··· LISTED ENTRIES ···

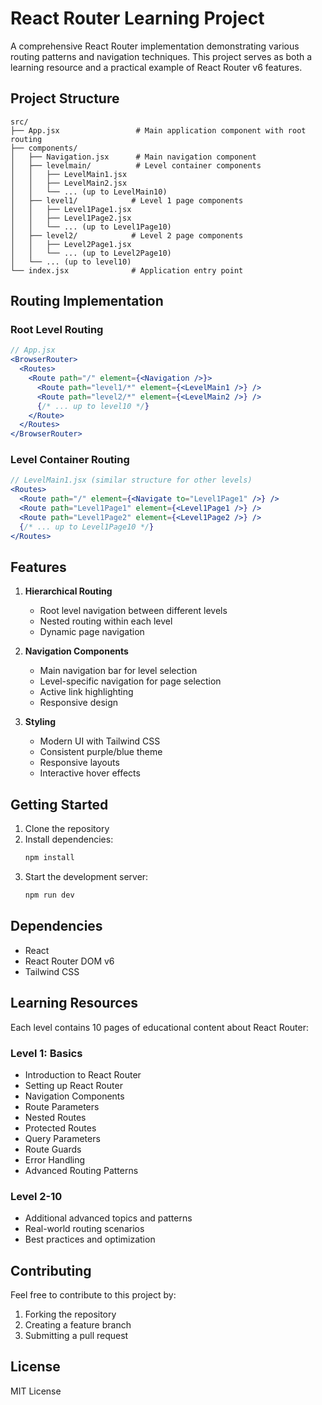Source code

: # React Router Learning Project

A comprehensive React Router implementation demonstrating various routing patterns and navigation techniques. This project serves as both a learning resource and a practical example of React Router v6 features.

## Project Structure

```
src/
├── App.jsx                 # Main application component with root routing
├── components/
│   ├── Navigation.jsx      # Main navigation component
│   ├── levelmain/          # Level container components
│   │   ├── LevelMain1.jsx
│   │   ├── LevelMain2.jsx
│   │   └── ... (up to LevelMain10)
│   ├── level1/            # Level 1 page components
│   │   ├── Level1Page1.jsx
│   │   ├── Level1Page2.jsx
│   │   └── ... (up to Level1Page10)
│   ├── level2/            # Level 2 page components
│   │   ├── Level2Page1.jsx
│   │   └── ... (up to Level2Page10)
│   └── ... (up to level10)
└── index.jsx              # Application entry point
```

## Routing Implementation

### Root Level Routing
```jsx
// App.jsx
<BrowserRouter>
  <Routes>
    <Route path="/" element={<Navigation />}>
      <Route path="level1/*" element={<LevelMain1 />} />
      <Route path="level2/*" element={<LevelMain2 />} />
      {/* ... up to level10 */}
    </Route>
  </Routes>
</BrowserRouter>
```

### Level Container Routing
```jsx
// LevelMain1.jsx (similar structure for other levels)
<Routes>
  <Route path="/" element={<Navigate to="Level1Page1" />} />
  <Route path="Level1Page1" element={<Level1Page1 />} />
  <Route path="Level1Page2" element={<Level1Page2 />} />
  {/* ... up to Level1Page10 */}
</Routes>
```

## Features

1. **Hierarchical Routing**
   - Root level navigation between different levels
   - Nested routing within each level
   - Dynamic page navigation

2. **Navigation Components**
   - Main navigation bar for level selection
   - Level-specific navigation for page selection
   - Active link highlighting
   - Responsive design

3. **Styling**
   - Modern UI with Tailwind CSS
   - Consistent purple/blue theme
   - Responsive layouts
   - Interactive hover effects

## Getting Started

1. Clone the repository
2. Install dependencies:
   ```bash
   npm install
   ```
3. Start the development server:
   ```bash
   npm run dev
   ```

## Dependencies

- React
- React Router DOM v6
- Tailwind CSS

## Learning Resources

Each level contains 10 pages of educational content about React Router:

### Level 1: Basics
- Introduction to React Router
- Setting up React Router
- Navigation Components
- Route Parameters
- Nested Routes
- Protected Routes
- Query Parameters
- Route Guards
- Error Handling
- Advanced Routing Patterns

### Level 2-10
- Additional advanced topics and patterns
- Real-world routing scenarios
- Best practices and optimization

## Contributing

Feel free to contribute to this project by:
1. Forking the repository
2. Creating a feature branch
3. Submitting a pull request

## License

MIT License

···

## WHAT IS BEING ASKED
When you set down the records above, copy every line exactly and exclude the pictures.

## OUTPUT FOR THIS TASK
Source code

: # React Router Learning Project

A comprehensive React Router implementation demonstrating various routing patterns and navigation techniques. This project serves as both a learning resource and a practical example of React Router v6 features.

## Project Structure

```
src/
├── App.jsx                 # Main application component with root routing
├── components/
│   ├── Navigation.jsx      # Main navigation component
│   ├── levelmain/          # Level container components
│   │   ├── LevelMain1.jsx
│   │   ├── LevelMain2.jsx
│   │   └── ... (up to LevelMain10)
│   ├── level1/            # Level 1 page components
│   │   ├── Level1Page1.jsx
│   │   ├── Level1Page2.jsx
│   │   └── ... (up to Level1Page10)
│   ├── level2/            # Level 2 page components
│   │   ├── Level2Page1.jsx
│   │   └── ... (up to Level2Page10)
│   └── ... (up to level10)
└── index.jsx              # Application entry point
```

## Routing Implementation

### Root Level Routing
```jsx
// App.jsx
<BrowserRouter>
  <Routes>
    <Route path="/" element={<Navigation />}>
      <Route path="level1/*" element={<LevelMain1 />} />
      <Route path="level2/*" element={<LevelMain2 />} />
      {/* ... up to level10 */}
    </Route>
  </Routes>
</BrowserRouter>
```

### Level Container Routing
```jsx
// LevelMain1.jsx (similar structure for other levels)
<Routes>
  <Route path="/" element={<Navigate to="Level1Page1" />} />
  <Route path="Level1Page1" element={<Level1Page1 />} />
  <Route path="Level1Page2" element={<Level1Page2 />} />
  {/* ... up to Level1Page10 */}
</Routes>
```

## Features

1. **Hierarchical Routing**
   - Root level navigation between different levels
   - Nested routing within each level
   - Dynamic page navigation

2. **Navigation Components**
   - Main navigation bar for level selection
   - Level-specific navigation for page selection
   - Active link highlighting
   - Responsive design

3. **Styling**
   - Modern UI with Tailwind CSS
   - Consistent purple/blue theme
   - Responsive layouts
   - Interactive hover effects

## Getting Started

1. Clone the repository
2. Install dependencies:
   ```bash
   npm install
   ```
3. Start the development server:
   ```bash
   npm run dev
   ```

## Dependencies

- React
- React Router DOM v6
- Tailwind CSS

## Learning Resources

Each level contains 10 pages of educational content about React Router:

### Level 1: Basics
- Introduction to React Router
- Setting up React Router
- Navigation Components
- Route Parameters
- Nested Routes
- Protected Routes
- Query Parameters
- Route Guards
- Error Handling
- Advanced Routing Patterns

### Level 2-10
- Additional advanced topics and patterns
- Real-world routing scenarios
- Best practices and optimization

## Contributing

Feel free to contribute to this project by:
1. Forking the repository
2. Creating a feature branch
3. Submitting a pull request

## License

MIT License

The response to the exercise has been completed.